18 Nisan 2016 Pazartesi

KIRMIZI IŞIKTA BEKLEYEN CENAZENİN HÜZNÜ

Hayattan ne alabildi, ne verebildi. Belkide eşitlikle bitirdi maçı.
Arkasından ağlayanların gözyaşları eğer toprağını ıslatacak kadar yağdıysa, belkide galipti. İsmini, şerefini, namusunu, intibasını bırakabildi sadece, ama hepsi soyut, hepsi soyut, kimsenin işine yaramayacağı aşikar.

Bazen şen kahkahaları tavanın sıvalarını döktü, bazen iç karartısı güneşi söndürdü, ama 25 bin tane günü bir ömüre sığdıran azınlıktandı, belki onbeş, belkide beş.

Ölümden bahsedildiğinde kendi kendini tartardı, şimdi bir omuzlarda tartılıyor, acı çığlığa karışıyor, çığlık çığlığa.

Ölümün kuşları onu son zamanlarda çatılardan gözledi, belki anladı, belki kayıtsız kaldı. Ama ölmeye kayıtsız kalamadı.

Ahh işte dostlar, bu kadar yığın soru ve belli belirsizlikler onu bekliyorken, bir cenaze arabasında kırmızı ışığın sönmesini bekliyordu, bu ilahi komediye acı acı gülümsedim. Sanki üzülmeli miydi yattığı yerden, yada dünyaya gülmeli miydi, bırakta artık gideyim dercesinden?

SAVARONA

İlk çocukluğumdan duyduğum aşina bir efsanedir Savarona. Atatürk hüznüyle yolalan gemi. Tarihin zaman karşısındaki yenik eserlerinden biri.
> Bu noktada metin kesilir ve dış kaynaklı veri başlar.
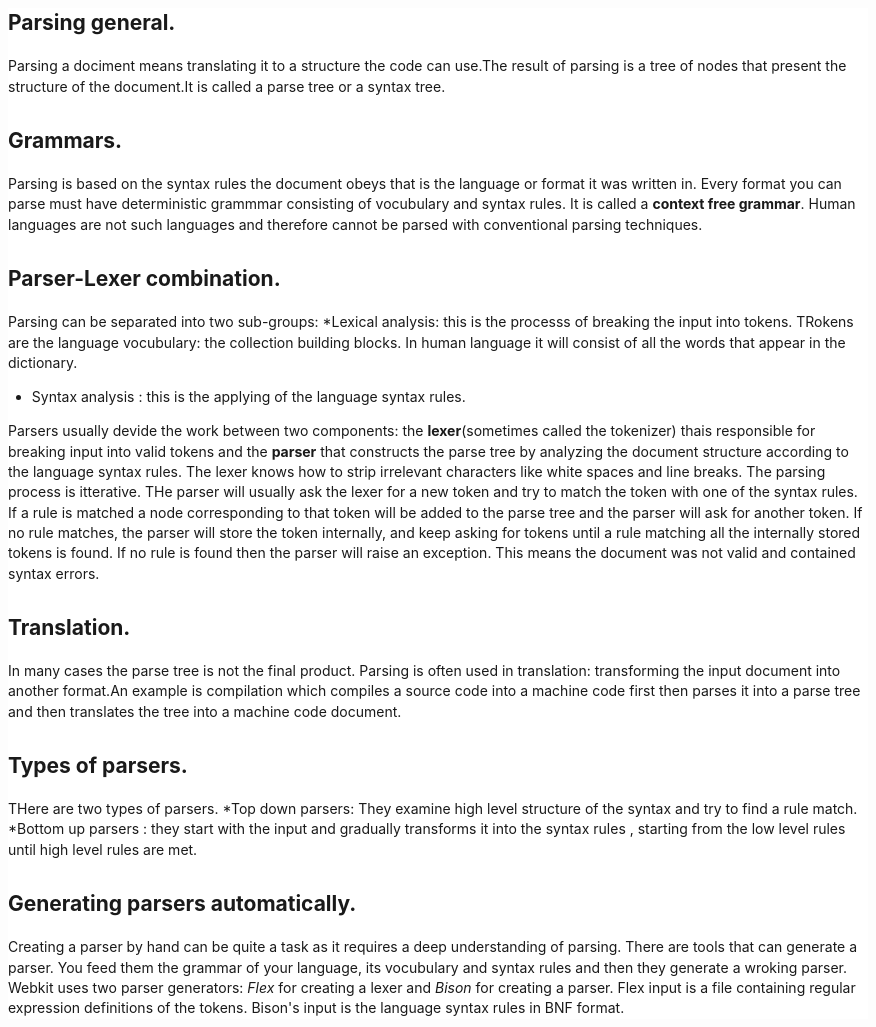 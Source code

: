   ## Parsing general.
  Parsing a dociment means translating it to a structure the code can use.The result of parsing is a tree of nodes that present the structure of the document.It is called a parse tree or a syntax tree.

  ## Grammars.
  Parsing is based on the syntax rules the document obeys that is the language or format it was written in. Every format you can parse must have deterministic grammmar consisting of vocubulary and syntax rules. It is called a **context free grammar**. 
Human languages are not such languages and therefore cannot be parsed with conventional parsing techniques.

  ## Parser-Lexer combination.
  Parsing can be separated into two sub-groups:
  *Lexical analysis: this is the processs of breaking the input into tokens. TRokens are the language vocubulary: the collection building blocks. In human language it will consist of all the words that appear in the dictionary.
  * Syntax analysis : this is the applying of the language syntax rules. 

  Parsers usually devide the work between two components: the **lexer**(sometimes called the tokenizer) thais responsible for breaking input into valid tokens and the **parser** that constructs the parse tree by analyzing the document structure according to the language syntax rules. The lexer knows how to strip irrelevant characters like white spaces and line breaks. 
   The parsing process is itterative. THe parser will usually ask the lexer for a new token and try to match the token with one of the syntax rules. If a rule is matched a node corresponding to that token will be added to the parse tree and the parser will ask for another token.
   If no rule matches, the parser will store the token internally, and keep asking for tokens until a rule matching all the internally stored tokens is found. If no rule is found then the parser will raise an exception. This means the document was not valid and contained syntax errors.

   ## Translation.
  In many cases the parse tree is not the final product. Parsing is often used in translation: transforming the input document into another format.An example is compilation which compiles a source code into a machine code  first then parses it into a parse tree  and then translates the tree into a machine code document.

  ## Types of parsers.
  THere are two types of parsers.
  *Top down parsers: They examine high level structure of the syntax and try to find a rule match.
  *Bottom up parsers : they start with the input and gradually transforms it into the syntax rules , starting from the low level rules until high level rules are met.

  ## Generating parsers automatically.
  Creating a parser by hand can be quite a task as it requires a deep understanding of parsing. 
There are tools that can generate a parser. You feed them the grammar of your language, its vocubulary and syntax rules and then they generate a wroking parser.
Webkit uses two parser generators: _Flex_ for creating a lexer and _Bison_ for creating a parser.
Flex input is a file containing regular expression definitions of the tokens. Bison's input is the language syntax rules in BNF format.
Yitik hüzün Savarona'nın günümüz etiğinde tartışmalar denizinde seyrini görünce giyiyorum beyazlarımı ve bu efsane yatta bir gün yaşamak mecburi oluyor.

Eski denizlerin sadece tuzlu su olduğu, eski balıkların bu denizlerde coşkuyla yüzdüğü, küresel erimelerin başlamadığı zamanlarda, bir isviçre kayın ağacı "Savarona'nın iskeleti" olmak için fabrikanın kesimanesine götürülüyordu. Muntazam isviçre çelikleriyle desteklenecek bu iskelete ruh kazandıracak yat planlama ajentasında hummalı bir proje için zamanın gemi mühendisleri olan "Queratorr de mariné" tayfası kafa kafaya vermişti. Motor için tartışmalar, dekorasyon malzemesi satınalma ve geliştirme organizasyonları bir şema ile yürürlüğe konuluyordu. 1 yıl 3 ay sonra manası deniz prensesi olan Swaredonna, yani Turgut reisin meşk yaşadığı denizkızlarından birinin ismi olan Savarona, savaş iklimlerinin estiği akdenizden yardırarark, pruvasını egeye çeviriyordu. Tam bir milyon üçyüzbin isviçre frangı ile yeni türkiyenin bir zaferi daha yunusların eşliğinde dolmabahçeye yöneldi.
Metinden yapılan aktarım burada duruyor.